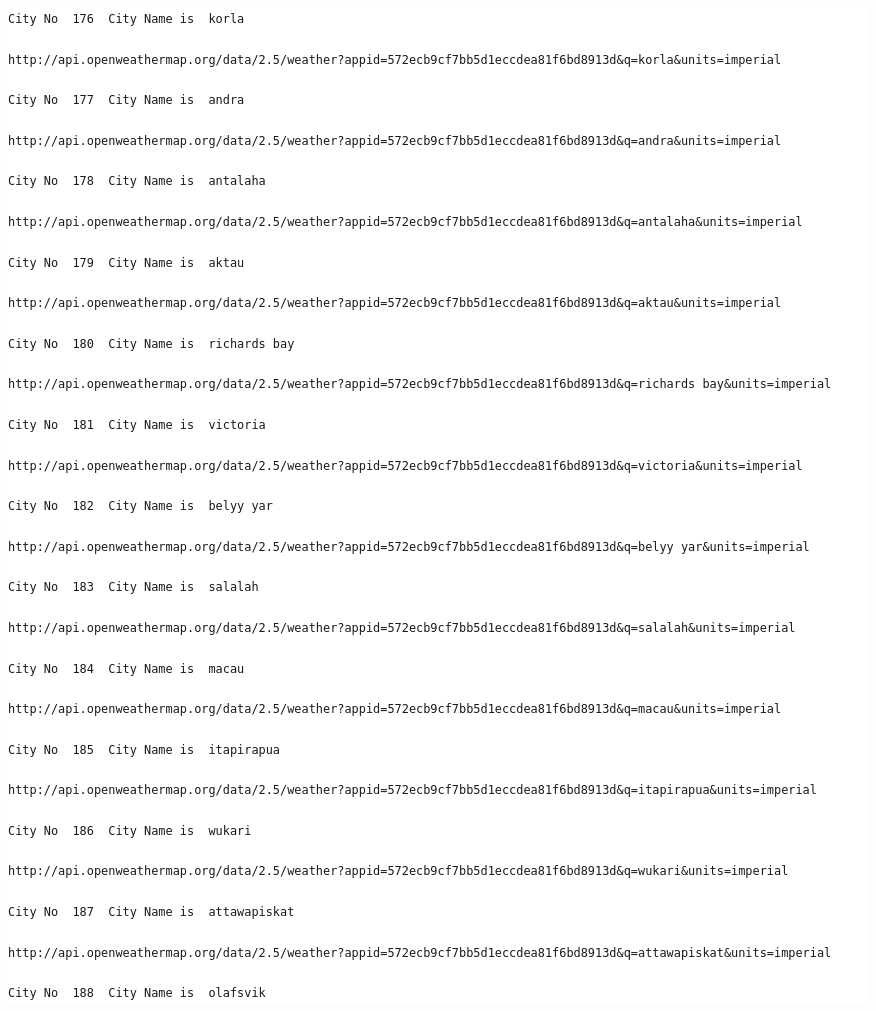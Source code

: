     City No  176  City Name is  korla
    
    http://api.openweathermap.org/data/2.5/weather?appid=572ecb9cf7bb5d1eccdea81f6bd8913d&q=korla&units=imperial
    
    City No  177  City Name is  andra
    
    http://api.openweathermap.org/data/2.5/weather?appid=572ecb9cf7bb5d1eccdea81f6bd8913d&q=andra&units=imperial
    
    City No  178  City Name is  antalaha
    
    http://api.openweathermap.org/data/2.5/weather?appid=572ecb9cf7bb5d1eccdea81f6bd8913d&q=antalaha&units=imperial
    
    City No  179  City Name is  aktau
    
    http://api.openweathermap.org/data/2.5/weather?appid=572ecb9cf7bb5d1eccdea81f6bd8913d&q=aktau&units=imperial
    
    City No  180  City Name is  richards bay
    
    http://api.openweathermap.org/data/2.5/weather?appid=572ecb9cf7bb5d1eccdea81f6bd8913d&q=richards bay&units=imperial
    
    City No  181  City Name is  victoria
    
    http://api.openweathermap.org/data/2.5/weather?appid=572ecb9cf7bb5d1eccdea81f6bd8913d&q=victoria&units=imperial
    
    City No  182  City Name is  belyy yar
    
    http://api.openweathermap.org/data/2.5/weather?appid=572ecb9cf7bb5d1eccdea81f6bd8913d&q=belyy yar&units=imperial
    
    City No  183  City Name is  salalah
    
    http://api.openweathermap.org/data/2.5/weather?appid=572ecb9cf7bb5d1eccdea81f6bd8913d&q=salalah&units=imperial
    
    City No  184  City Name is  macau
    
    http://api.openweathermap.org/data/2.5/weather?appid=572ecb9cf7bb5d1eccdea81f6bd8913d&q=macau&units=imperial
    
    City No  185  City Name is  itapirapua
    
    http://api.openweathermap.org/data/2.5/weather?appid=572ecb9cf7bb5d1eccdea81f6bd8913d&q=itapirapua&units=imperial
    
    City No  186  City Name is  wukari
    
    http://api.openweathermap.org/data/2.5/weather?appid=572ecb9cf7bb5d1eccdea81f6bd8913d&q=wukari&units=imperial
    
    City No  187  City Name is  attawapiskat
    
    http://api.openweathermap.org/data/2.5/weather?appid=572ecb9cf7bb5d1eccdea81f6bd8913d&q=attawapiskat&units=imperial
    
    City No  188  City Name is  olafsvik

========================

§ **WORK TO BE COMPLETED**: From the entries, copy every line in which the string "attawapiskat" can be found.

§ **TASK ANSWER**:
    City No  187  City Name is  attawapiskat
    http://api.openweathermap.org/data/2.5/weather?appid=572ecb9cf7bb5d1eccdea81f6bd8913d&q=attawapiskat&units=imperial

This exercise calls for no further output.